== WHAT IS NEEDED ==
For the material below, return exactly the lines starting at the line containing "If you are accessing" and ending at the line containing "- **Data Portability:**", both ends included, and no others.

- - - - -

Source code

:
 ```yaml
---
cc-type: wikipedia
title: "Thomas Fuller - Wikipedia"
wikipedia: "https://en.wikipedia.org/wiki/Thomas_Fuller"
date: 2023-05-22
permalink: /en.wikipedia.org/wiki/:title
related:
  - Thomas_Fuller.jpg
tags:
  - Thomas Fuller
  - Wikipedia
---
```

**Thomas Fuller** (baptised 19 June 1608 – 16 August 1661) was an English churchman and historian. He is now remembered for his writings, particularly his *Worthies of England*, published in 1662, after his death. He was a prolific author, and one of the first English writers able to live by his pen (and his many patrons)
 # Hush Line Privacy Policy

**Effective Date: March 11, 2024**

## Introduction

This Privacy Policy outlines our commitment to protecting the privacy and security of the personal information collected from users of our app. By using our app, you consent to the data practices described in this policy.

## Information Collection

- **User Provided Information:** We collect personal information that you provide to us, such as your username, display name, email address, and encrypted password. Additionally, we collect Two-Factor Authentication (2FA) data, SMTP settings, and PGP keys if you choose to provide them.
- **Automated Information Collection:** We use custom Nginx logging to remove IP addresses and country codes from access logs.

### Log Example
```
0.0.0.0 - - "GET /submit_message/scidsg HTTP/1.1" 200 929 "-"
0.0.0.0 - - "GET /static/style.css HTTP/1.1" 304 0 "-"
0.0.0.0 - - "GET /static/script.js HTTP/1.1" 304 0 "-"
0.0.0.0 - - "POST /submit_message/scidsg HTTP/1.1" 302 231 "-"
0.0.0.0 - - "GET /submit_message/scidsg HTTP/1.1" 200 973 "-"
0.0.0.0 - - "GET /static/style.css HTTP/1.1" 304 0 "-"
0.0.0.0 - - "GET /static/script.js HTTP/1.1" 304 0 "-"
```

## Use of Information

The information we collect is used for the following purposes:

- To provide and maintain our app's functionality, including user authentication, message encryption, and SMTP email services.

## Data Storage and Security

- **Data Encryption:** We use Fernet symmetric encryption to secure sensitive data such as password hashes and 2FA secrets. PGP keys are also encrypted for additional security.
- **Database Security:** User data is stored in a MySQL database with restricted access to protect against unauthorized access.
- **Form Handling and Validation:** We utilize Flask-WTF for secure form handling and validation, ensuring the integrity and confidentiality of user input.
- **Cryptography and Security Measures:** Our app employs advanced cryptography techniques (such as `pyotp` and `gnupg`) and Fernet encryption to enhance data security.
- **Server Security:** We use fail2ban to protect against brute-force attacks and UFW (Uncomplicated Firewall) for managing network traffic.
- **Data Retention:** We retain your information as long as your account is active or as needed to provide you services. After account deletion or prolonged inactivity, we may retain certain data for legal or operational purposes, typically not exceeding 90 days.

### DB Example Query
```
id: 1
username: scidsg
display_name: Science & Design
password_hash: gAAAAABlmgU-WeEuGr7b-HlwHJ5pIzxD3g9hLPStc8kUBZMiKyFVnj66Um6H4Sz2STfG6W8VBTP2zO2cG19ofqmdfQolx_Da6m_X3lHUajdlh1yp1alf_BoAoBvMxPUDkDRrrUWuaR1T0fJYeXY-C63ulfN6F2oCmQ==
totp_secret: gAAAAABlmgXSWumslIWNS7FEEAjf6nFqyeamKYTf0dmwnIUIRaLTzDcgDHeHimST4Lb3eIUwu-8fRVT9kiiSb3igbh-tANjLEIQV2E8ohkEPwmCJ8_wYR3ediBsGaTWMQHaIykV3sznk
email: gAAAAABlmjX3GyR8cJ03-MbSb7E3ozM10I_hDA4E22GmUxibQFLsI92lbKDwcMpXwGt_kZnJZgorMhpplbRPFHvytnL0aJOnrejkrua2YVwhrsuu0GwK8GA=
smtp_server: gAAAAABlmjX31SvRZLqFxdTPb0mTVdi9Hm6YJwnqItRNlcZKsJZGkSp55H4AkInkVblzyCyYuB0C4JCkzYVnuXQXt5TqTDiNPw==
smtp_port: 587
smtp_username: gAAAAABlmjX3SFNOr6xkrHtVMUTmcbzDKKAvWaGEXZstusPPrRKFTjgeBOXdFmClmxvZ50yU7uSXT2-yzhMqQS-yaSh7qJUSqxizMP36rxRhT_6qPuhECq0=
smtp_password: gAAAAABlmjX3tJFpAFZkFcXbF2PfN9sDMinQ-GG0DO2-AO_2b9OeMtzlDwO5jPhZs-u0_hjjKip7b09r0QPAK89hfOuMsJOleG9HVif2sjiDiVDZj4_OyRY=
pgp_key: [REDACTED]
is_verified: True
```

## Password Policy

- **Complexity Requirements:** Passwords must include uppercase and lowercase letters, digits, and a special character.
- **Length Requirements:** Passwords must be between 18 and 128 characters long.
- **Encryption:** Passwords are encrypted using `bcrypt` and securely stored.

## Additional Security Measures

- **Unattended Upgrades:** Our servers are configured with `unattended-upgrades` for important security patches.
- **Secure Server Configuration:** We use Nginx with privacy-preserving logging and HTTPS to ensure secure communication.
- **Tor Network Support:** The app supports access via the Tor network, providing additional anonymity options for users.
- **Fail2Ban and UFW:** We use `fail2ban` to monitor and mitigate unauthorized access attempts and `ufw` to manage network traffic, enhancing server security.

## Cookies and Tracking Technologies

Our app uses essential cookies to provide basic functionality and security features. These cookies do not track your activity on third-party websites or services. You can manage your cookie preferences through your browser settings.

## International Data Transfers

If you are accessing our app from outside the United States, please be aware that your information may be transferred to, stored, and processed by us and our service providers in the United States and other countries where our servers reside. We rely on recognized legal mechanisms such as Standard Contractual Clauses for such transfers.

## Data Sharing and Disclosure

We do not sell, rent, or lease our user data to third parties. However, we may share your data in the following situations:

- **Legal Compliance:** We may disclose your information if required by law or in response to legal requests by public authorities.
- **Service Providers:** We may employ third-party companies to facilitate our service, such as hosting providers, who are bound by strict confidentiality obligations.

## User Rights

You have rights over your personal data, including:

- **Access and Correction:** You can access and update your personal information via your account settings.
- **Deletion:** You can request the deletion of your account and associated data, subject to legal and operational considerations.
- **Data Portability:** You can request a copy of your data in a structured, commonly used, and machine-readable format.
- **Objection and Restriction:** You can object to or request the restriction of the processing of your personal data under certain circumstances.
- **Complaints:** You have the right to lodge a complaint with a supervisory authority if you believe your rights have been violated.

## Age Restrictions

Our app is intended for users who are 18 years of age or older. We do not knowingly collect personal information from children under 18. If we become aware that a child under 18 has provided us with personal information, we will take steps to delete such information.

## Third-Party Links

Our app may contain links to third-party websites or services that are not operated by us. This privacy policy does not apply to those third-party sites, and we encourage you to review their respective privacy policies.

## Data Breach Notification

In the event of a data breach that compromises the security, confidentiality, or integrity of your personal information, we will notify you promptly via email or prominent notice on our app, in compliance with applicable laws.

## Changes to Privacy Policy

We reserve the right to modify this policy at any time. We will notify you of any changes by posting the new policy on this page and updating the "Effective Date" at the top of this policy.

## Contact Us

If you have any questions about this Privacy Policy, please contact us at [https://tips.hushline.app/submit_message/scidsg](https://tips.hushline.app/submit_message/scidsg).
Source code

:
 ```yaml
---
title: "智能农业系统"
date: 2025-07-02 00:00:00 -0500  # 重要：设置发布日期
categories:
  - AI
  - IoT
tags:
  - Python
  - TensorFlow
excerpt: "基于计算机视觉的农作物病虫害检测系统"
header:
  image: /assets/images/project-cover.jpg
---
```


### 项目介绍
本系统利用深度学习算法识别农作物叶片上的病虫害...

- - - - -

== RESULT BELOW ==
If you are accessing our app from outside the United States, please be aware that your information may be transferred to, stored, and processed by us and our service providers in the United States and other countries where our servers reside. We rely on recognized legal mechanisms such as Standard Contractual Clauses for such transfers.

## Data Sharing and Disclosure

We do not sell, rent, or lease our user data to third parties. However, we may share your data in the following situations:

- **Legal Compliance:** We may disclose your information if required by law or in response to legal requests by public authorities.
- **Service Providers:** We may employ third-party companies to facilitate our service, such as hosting providers, who are bound by strict confidentiality obligations.

## User Rights

You have rights over your personal data, including:

- **Access and Correction:** You can access and update your personal information via your account settings.
- **Deletion:** You can request the deletion of your account and associated data, subject to legal and operational considerations.
- **Data Portability:** You can request a copy of your data in a structured, commonly used, and machine-readable format.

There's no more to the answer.